*TASK DESCRIPTION*
Find all the lines in the entries below that hold the word "subsection" and copy them.

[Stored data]

•••••

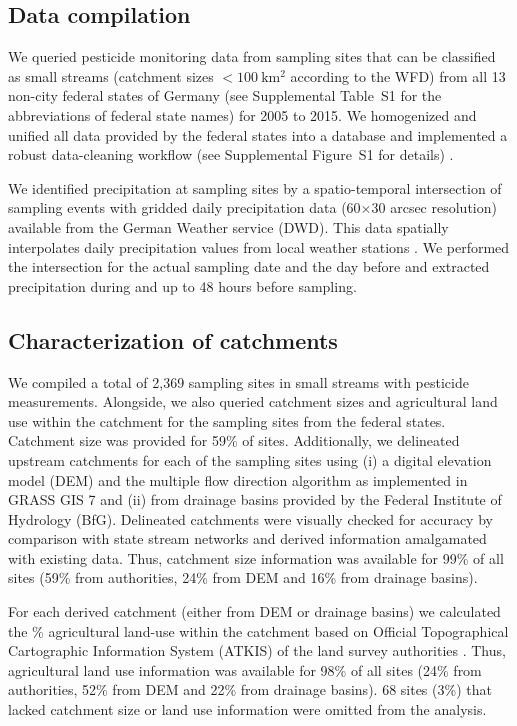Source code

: \documentclass[journal=esthag,manuscript=article]{achemso}
\begin{document}
\subsection{Data compilation}
We queried pesticide monitoring data from sampling sites that can be classified as small streams (catchment sizes $\mathrm{< 100~km^2}$ according to the WFD) from all 13 non-city federal states of Germany (see Supplemental Table~S1 for the abbreviations of federal state names) for 2005 to 2015.
We homogenized and unified all data provided by the federal states into a database and implemented a robust data-cleaning workflow (see Supplemental Figure~S1 for details) \citep{poisot_best_2015}.

We identified precipitation at sampling sites by a spatio-temporal intersection of sampling events with gridded daily precipitation data (60$\times$30 arcsec resolution) available from the German Weather service (DWD).
This data spatially interpolates daily precipitation values from local weather stations \citep{rauthe_central_2013}. 
We performed the intersection for the actual sampling date and the day before and extracted precipitation during and up to 48 hours before sampling. 


\subsection{Characterization of catchments}
We compiled a total of 2,369 sampling sites in small streams with pesticide measurements. %
Alongside, we also queried catchment sizes and agricultural land use within the catchment for the sampling sites from the federal states. %
Catchment size was provided for 59\% of sites. 
Additionally, we delineated upstream catchments for each of the sampling sites using (i) a digital elevation model (DEM) \citep{eea_digital_2013} and the multiple flow direction algorithm \citep{holmgren_multiple_1994} as implemented in GRASS GIS 7 \citep{neteler_grass_2012} and (ii) from drainage basins provided by the Federal Institute of Hydrology (BfG). 
Delineated catchments were visually checked for accuracy by comparison with state stream networks and derived information amalgamated with existing data.
Thus, catchment size information was available for 99\% of all sites (59\% from authorities, 24\% from DEM and 16\% from drainage basins). 

For each derived catchment (either from DEM or drainage basins) we calculated the \% agricultural land-use within the catchment based on Official Topographical Cartographic Information System (ATKIS) of the land survey authorities \citep{adv_atkis_2016}. 
Thus, agricultural land use information was available for 98\% of all sites (24\% from authorities, 52\% from DEM and 22\% from drainage basins). 
68 sites (3\%) that lacked catchment size or land use information were omitted from the analysis. 
\end{document}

•••••

*WRITTEN REPLY*
\subsection{Data compilation}
\subsection{Characterization of catchments}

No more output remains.